**Problem to solve:**
Could you copy every line of the data that contains "Database"?
——
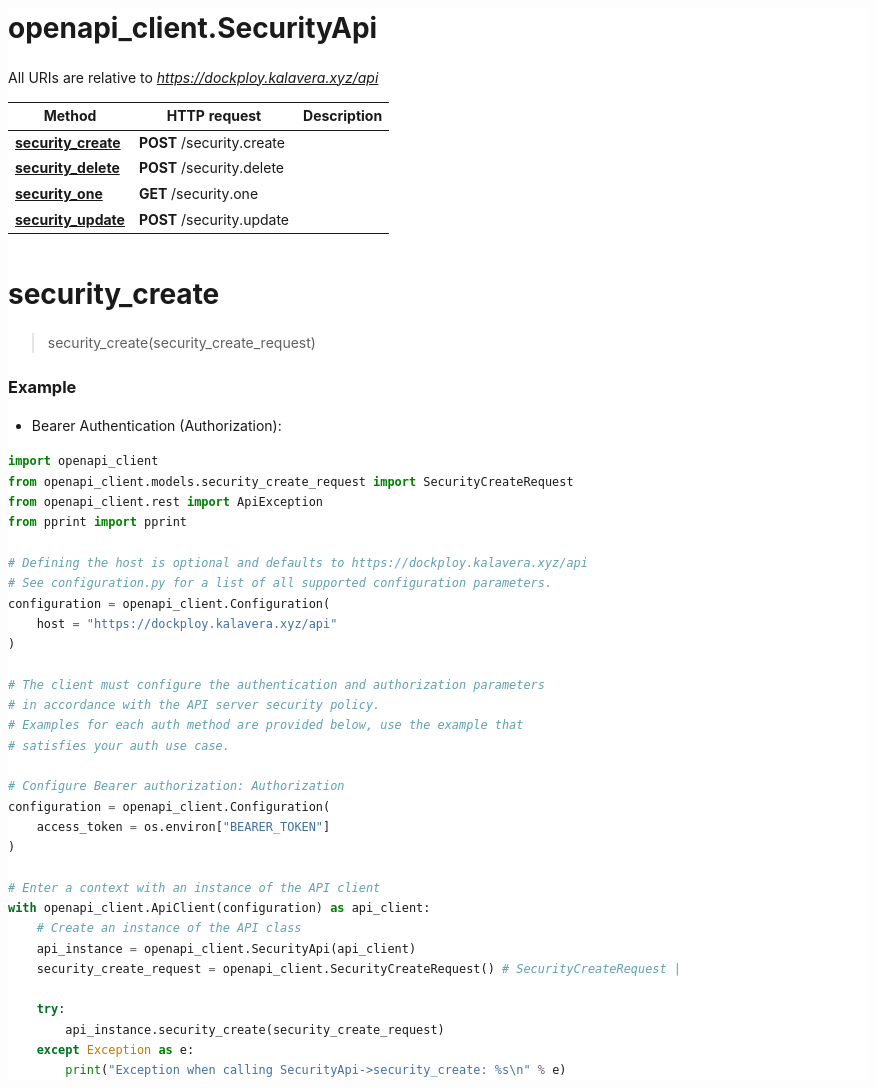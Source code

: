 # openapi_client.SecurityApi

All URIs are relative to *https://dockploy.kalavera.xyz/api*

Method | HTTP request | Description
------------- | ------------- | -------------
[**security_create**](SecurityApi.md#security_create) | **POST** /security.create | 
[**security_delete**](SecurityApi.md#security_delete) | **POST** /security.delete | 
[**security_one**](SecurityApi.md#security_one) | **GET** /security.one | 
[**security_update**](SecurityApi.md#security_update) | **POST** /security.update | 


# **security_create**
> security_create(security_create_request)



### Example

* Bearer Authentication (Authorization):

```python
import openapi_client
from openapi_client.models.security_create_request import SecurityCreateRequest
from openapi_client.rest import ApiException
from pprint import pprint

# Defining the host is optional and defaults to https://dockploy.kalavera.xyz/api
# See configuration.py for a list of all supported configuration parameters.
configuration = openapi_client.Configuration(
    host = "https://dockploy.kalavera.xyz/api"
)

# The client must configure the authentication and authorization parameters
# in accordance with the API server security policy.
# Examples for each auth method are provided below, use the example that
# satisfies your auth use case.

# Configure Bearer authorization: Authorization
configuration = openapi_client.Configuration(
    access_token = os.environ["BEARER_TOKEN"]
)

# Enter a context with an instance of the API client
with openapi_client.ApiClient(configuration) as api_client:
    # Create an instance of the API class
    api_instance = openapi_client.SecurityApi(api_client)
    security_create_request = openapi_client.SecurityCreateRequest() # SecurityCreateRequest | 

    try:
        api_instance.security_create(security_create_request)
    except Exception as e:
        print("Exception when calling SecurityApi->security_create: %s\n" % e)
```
——
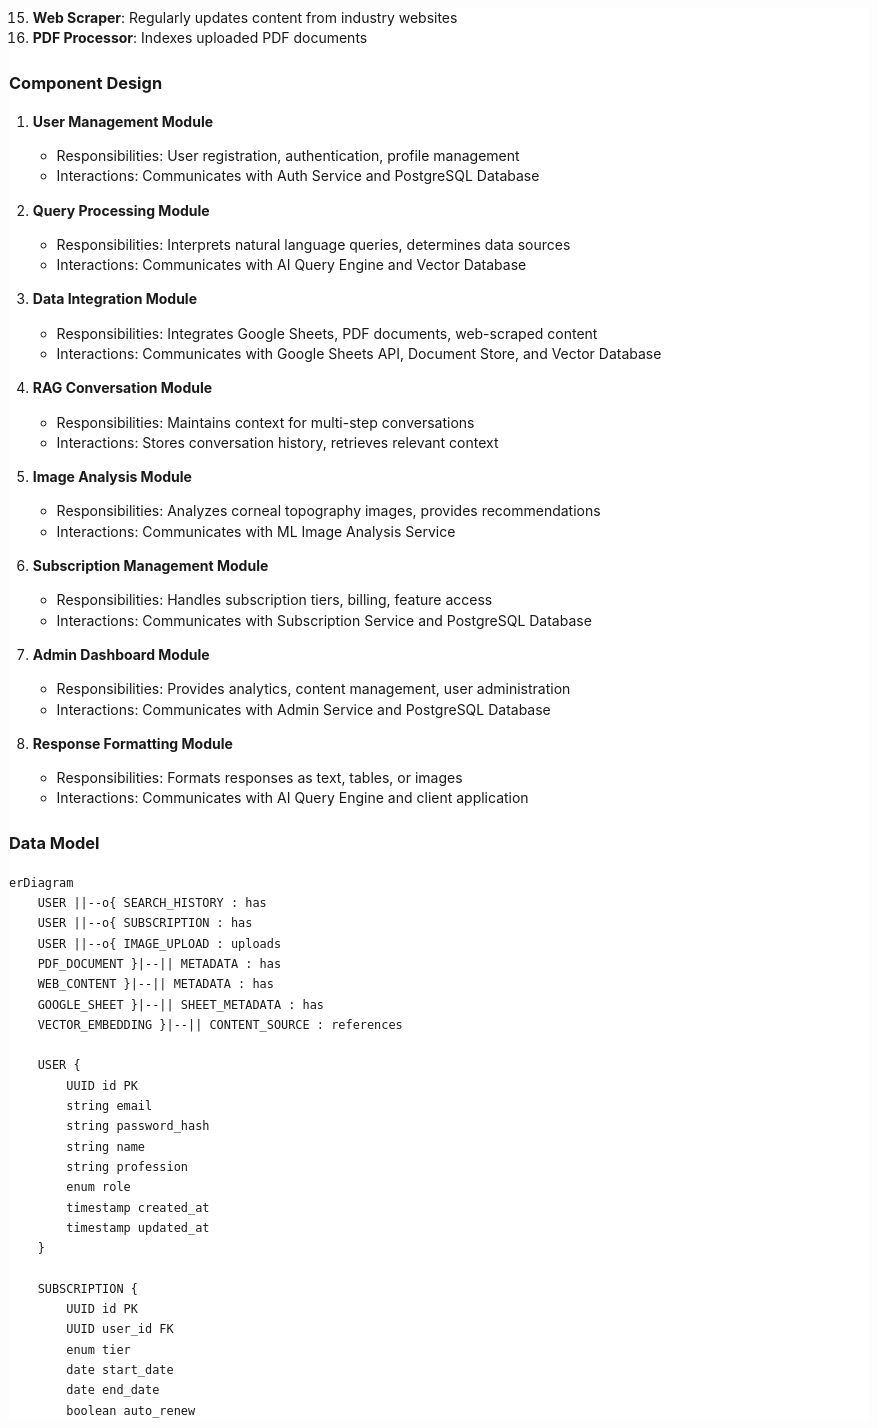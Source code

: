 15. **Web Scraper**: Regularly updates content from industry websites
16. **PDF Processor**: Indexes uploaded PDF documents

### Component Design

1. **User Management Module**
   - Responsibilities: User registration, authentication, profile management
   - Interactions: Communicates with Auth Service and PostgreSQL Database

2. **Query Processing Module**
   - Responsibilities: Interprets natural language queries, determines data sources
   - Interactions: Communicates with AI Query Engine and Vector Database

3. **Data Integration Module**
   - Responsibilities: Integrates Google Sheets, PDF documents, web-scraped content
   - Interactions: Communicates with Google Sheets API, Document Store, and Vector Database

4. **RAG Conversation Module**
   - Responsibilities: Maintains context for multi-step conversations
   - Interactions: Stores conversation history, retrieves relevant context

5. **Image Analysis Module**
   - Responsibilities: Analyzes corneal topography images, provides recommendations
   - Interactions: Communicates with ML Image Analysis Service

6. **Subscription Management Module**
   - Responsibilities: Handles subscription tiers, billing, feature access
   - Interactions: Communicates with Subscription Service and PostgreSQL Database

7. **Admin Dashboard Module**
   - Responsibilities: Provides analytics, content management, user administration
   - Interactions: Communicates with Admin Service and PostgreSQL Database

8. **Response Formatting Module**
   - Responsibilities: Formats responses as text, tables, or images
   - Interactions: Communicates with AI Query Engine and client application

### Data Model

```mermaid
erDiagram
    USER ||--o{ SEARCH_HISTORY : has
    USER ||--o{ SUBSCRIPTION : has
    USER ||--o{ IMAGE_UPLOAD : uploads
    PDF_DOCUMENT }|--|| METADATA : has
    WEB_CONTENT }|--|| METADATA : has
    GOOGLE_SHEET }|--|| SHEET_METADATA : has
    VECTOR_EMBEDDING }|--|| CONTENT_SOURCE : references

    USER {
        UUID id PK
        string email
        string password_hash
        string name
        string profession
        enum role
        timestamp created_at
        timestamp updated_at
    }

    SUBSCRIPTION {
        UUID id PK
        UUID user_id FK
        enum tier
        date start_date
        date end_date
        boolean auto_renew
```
——
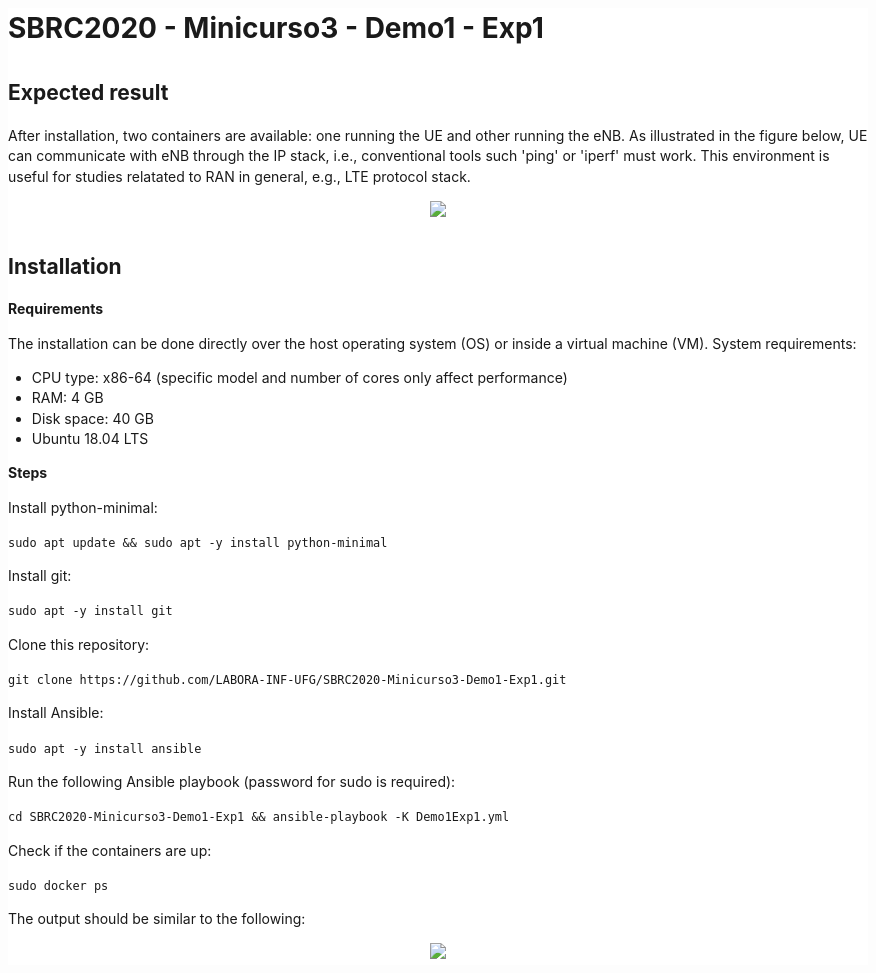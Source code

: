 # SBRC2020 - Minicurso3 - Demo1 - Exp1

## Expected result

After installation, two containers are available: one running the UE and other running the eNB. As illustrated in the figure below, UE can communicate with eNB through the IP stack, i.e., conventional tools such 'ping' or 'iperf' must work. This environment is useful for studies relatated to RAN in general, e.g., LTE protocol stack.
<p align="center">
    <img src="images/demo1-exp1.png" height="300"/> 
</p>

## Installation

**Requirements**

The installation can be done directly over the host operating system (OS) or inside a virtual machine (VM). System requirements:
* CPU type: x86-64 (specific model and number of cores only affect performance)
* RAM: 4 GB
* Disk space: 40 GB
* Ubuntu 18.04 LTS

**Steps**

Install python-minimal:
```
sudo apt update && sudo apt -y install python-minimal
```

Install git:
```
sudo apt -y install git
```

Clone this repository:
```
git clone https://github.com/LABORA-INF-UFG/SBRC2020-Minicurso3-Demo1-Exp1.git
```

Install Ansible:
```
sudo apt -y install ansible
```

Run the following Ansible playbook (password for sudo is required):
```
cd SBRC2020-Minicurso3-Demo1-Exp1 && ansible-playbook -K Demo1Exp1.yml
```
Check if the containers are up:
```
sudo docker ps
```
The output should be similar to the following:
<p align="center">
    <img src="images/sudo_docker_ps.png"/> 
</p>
——
**Exercise result:**
   - Interactions: Communicates with Auth Service and PostgreSQL Database
   - Interactions: Communicates with AI Query Engine and Vector Database
   - Interactions: Communicates with Google Sheets API, Document Store, and Vector Database
   - Interactions: Communicates with Subscription Service and PostgreSQL Database
   - Interactions: Communicates with Admin Service and PostgreSQL Database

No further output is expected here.